'Mindfull', the first science-based food guide cookbook for the brain has been introduced by a team of Baycrest scientists. The first Canadian Brain Health Food Guide is now available to aid adults over 50 in preserving their thinking and memory skills, as they age.
"There is increasing evidence in scientific literature that healthy eating is associated with retention of cognitive function, but there is also a lot of misinformation out there," said co-author Dr Carol Greenwood. There is not a lot of evidence about individual foods, but rather classes of foods, said Greenwood.
‘Brain Health Food Guide helps in reducing the risk of developing Alzheimer's disease in the elderly.’
Older adults are encouraged to eat berries or cruciferous vegetables, such as cauliflower, cabbage and Brussels sprouts, rather than a specific type of berry or vegetable.
The easy-to-read food guide, co-authored with Dr.
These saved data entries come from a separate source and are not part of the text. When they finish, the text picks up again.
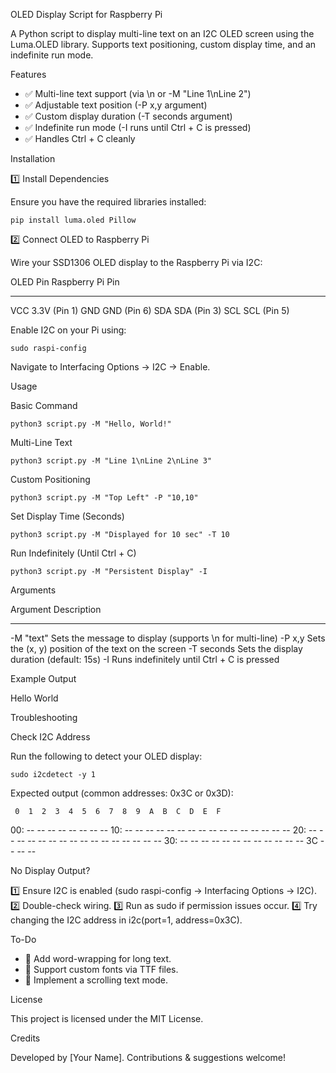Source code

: OLED Display Script for Raspberry Pi

A Python script to display multi-line text on an I2C OLED screen using the Luma.OLED library. Supports text positioning, custom display time, and an indefinite run mode.

Features

- ✅ Multi-line text support (via \n or -M "Line 1\nLine 2")
- ✅ Adjustable text position (-P x,y argument)
- ✅ Custom display duration (-T seconds argument)
- ✅ Indefinite run mode (-I runs until Ctrl + C is pressed)
- ✅ Handles Ctrl + C cleanly

Installation

1️⃣ Install Dependencies

Ensure you have the required libraries installed:

    pip install luma.oled Pillow

2️⃣ Connect OLED to Raspberry Pi

Wire your SSD1306 OLED display to the Raspberry Pi via I2C:

OLED Pin   Raspberry Pi Pin
--------   ----------------
VCC        3.3V (Pin 1)
GND        GND (Pin 6)
SDA        SDA (Pin 3)
SCL        SCL (Pin 5)

Enable I2C on your Pi using:

    sudo raspi-config

Navigate to Interfacing Options → I2C → Enable.

Usage

Basic Command

    python3 script.py -M "Hello, World!"

Multi-Line Text

    python3 script.py -M "Line 1\nLine 2\nLine 3"

Custom Positioning

    python3 script.py -M "Top Left" -P "10,10"

Set Display Time (Seconds)

    python3 script.py -M "Displayed for 10 sec" -T 10

Run Indefinitely (Until Ctrl + C)

    python3 script.py -M "Persistent Display" -I

Arguments

Argument     Description
---------    ---------------------------------------------------
-M "text"    Sets the message to display (supports \n for multi-line)
-P x,y       Sets the (x, y) position of the text on the screen
-T seconds   Sets the display duration (default: 15s)
-I           Runs indefinitely until Ctrl + C is pressed

Example Output

Hello
World

Troubleshooting

Check I2C Address

Run the following to detect your OLED display:

    sudo i2cdetect -y 1

Expected output (common addresses: 0x3C or 0x3D):

     0  1  2  3  4  5  6  7  8  9  A  B  C  D  E  F
00:                         -- -- -- -- -- -- -- --
10: -- -- -- -- -- -- -- -- -- -- -- -- -- -- -- --
20: -- -- -- -- -- -- -- -- -- -- -- -- -- -- -- --
30: -- -- -- -- -- -- -- -- -- -- -- -- 3C -- -- --

No Display Output?

1️⃣ Ensure I2C is enabled (sudo raspi-config → Interfacing Options → I2C).
2️⃣ Double-check wiring.
3️⃣ Run as sudo if permission issues occur.
4️⃣ Try changing the I2C address in i2c(port=1, address=0x3C).

To-Do

- 🔹 Add word-wrapping for long text.
- 🔹 Support custom fonts via TTF files.
- 🔹 Implement a scrolling text mode.

License

This project is licensed under the MIT License.

Credits

Developed by [Your Name]. Contributions & suggestions welcome!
Matthew Parrott, a former RRI post-doctoral fellow, in collaboration with nutritionists involved with the Canadian Consortium on Neurodegeneration in Aging (CCNA), provides the best advice based on current evidence.
Research has found that dietary patterns similar to those outlined in the Brain Health Food Guide are associated with decreasing the risk of developing Alzheimer's disease by 36 per cent and mild cognitive impairment (a condition likely to develop into Alzheimer's) by 27 per cent.
Some tips suggested by the Brain Health Food Guide include
to focus on an overall pattern of healthy eating, not one specific "superfood" for brain health Eat fish, beans and nuts several times a week; include healthy fats from olive oil, nuts and fish in one's diet; add beans or legumes to soups, stews and stir-fried foods; and embrace balance, moderation and variety.